Re: zero filling a storage device (was: dd and mbr)

From: Daniel Feenberg <feenberg_at_nber.org>
Date: Fri, 14 Jan 2022 12:52:32 UTC

On Thu, 13 Jan 2022, Kevin P. Neal wrote:

> On Fri, Jan 14, 2022 at 01:30:02PM +1100, Greg 'groggy' Lehey wrote:
>> On Thursday, 13 January 2022 at 17:26:12 -0800, David Christensen wrote:
>>> On 1/11/22 2:02 AM, Roderick wrote:
>>>
>>>
>>> On 1/13/22 12:32 AM, Roderick wrote:
>>
>> Yes, that's fine.  If the block size is larger than the maximum that
>> the disk can handle, the system divides it into smaller transfers.
>>
>>> Suppose I have a storage device with M blocks of size B bytes each.
>>> Some of the blocks contain non-zero bytes and other blocks contain only
>>> zero bytes.
>>>
>>> Suppose I have a program with a memory buffer of N blocks filled with
>>> zero bytes, where N < M.
>>>
>>> If the program writes the buffer to the storage device starting at
>>> block-aligned location P, where P + N * B <= M * B, will the storage
>>> device write zero bytes to the storage device blocks that already
>>> contain only zero bytes?
>>
>> Yes.  The storage device doesn't know the current contents of the
>> disk.  To do so it would first have to read them, which takes far too
>> long.
>>
>>> Is the answer different for a HDD, an SSD, a USB flash drive, an SD
>>> card, a compact flash card, etc.?
>>
>> No.  It's also not different for other operating systems.
>
> Are we certain that an SSD won't at least track that there is nothing
> written to a logical block and therefore it must be all zeros?
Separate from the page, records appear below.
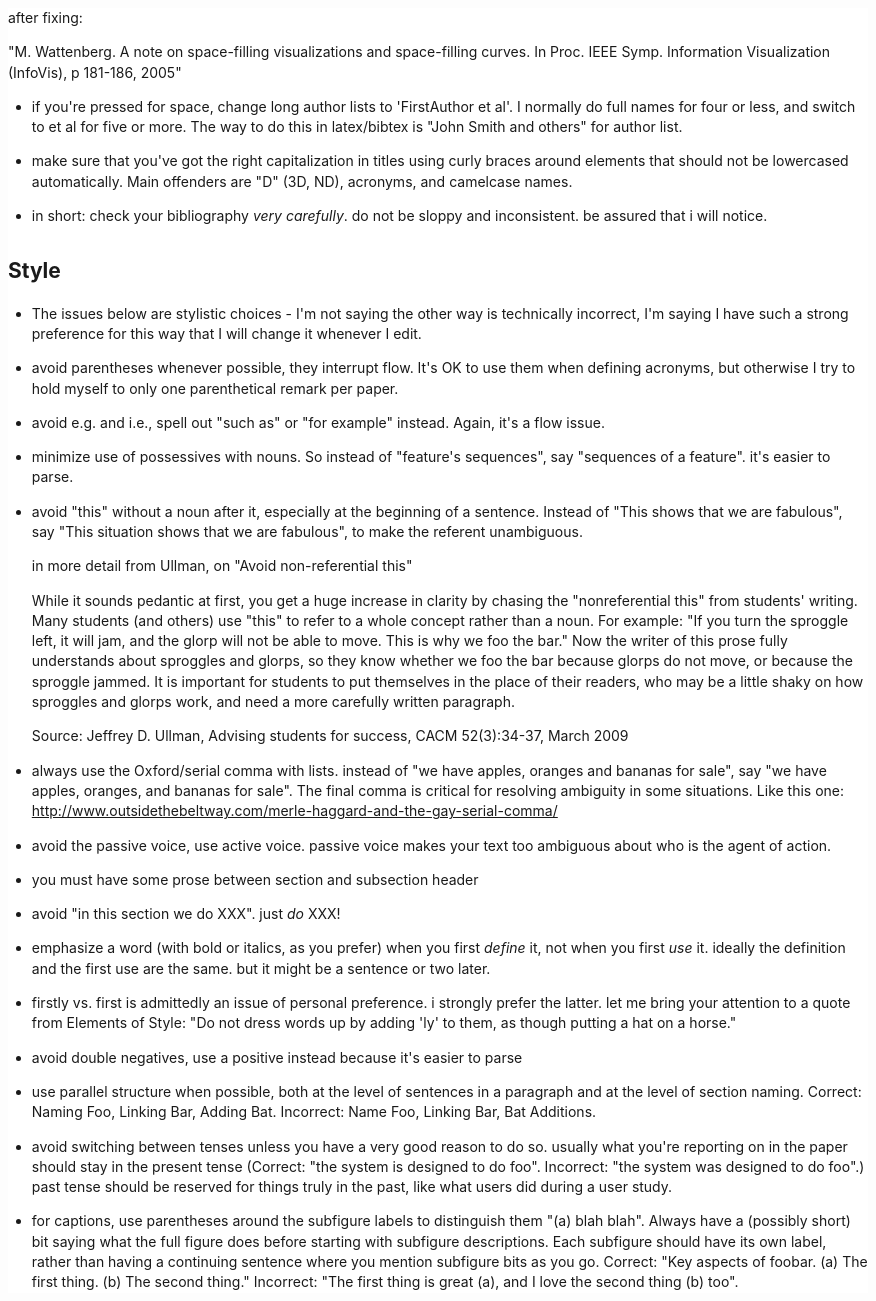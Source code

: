   after fixing:

  "M. Wattenberg. A note on space-filling visualizations and space-filling curves. In Proc. IEEE Symp. Information Visualization (InfoVis), p 181-186, 2005"

- if you're pressed for space, change long author lists to 'FirstAuthor et al'. I normally do full names for four or less, and switch to et al for five or more. The way to do this in latex/bibtex is "John Smith and others" for author list.

- make sure that you've got the right capitalization in titles using curly braces around elements that should not be lowercased automatically. Main offenders are "D" (3D, ND), acronyms, and camelcase names.
- in short: check your bibliography *very carefully*. do not be sloppy and inconsistent. be assured that i will notice.

## Style
- The issues below are stylistic choices - I'm not saying the other way is technically incorrect, I'm saying I have such a strong preference for this way that I will change it whenever I edit.
- avoid parentheses whenever possible, they interrupt flow. It's OK to use them when defining acronyms, but otherwise I try to hold myself to only one parenthetical remark per paper.
- avoid e.g. and i.e., spell out "such as" or "for example" instead. Again, it's a flow issue.
- minimize use of possessives with nouns. So instead of "feature's sequences", say "sequences of a feature". it's easier to parse.
- avoid "this" without a noun after it, especially at the beginning of a sentence. Instead of "This shows that we are fabulous", say "This situation shows that we are fabulous", to make the referent unambiguous.

  in more detail from Ullman, on "Avoid non-referential this"

  While it sounds pedantic at first, you get a huge increase in clarity by chasing the "nonreferential this" from students' writing. Many students (and others) use "this" to refer to a whole concept rather than a noun. For example: "If you turn the sproggle left, it will jam, and the glorp will not be able to move. This is why we foo the bar." Now the writer of this prose fully understands about sproggles and glorps, so they know whether we foo the bar because glorps do not move, or because the sproggle jammed. It is important for students to put themselves in the place of their readers, who may be a little shaky on how sproggles and glorps work, and need a more carefully written paragraph.

  Source: Jeffrey D. Ullman, Advising students for success, CACM 52(3):34-37, March 2009

- always use the Oxford/serial comma with lists. instead of "we have apples, oranges and bananas for sale", say "we have apples, oranges, and bananas for sale". The final comma is critical for resolving ambiguity in some situations. Like this one: http://www.outsidethebeltway.com/merle-haggard-and-the-gay-serial-comma/
- avoid the passive voice, use active voice. passive voice makes your text too ambiguous about who is the agent of action.
- you must have some prose between section and subsection header
- avoid "in this section we do XXX". just *do* XXX!
- emphasize a word (with bold or italics, as you prefer) when you first *define* it, not when you first *use* it. ideally the definition and the first use are the same. but it might be a sentence or two later.
- firstly vs. first is admittedly an issue of personal preference. i strongly prefer the latter. let me bring your attention to a quote from Elements of Style: "Do not dress words up by adding 'ly' to them, as though putting a hat on a horse."
- avoid double negatives, use a positive instead because it's easier to parse
- use parallel structure when possible, both at the level of sentences in a paragraph and at the level of section naming. Correct: Naming Foo, Linking Bar, Adding Bat. Incorrect: Name Foo, Linking Bar, Bat Additions.
- avoid switching between tenses unless you have a very good reason to do so. usually what you're reporting on in the paper should stay in the present tense (Correct: "the system is designed to do foo". Incorrect: "the system was designed to do foo".) past tense should be reserved for things truly in the past, like what users did during a user study.
- for captions, use parentheses around the subfigure labels to distinguish them "(a) blah blah". Always have a (possibly short) bit saying what the full figure does before starting with subfigure descriptions. Each subfigure should have its own label, rather than having a continuing sentence where you mention subfigure bits as you go. Correct: "Key aspects of foobar. (a) The first thing. (b) The second thing." Incorrect: "The first thing is great (a), and I love the second thing (b) too".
I'm not
> 100% that an SSD will always keep a logical block assigned to a physical
> block. And I'm not 100% certain that an SSD won't notice that all zeros
> are being written to a block and just optimize out the write.
>
> -- 
> Kevin P. Neal                                http://www.pobox.com/~kpn/
>
> "What is mathematics? The age-old answer is, of course, that mathematics
> is what mathematicians do." - Donald Knuth
>

Doesn't the filesystem code handle sparse files on its own? This man page:

    https://www.freebsd.org/cgi/man.cgi?du

strongly implies that it does. A block of all zero bytes shouldn't occupy 
hardly any disk space at all. See, for instance:

    https://en.wikipedia.org/wiki/Sparse_file

Of course, if the purpose of the write is to zero out blocks for security, 
then writing a sparse file won't do that.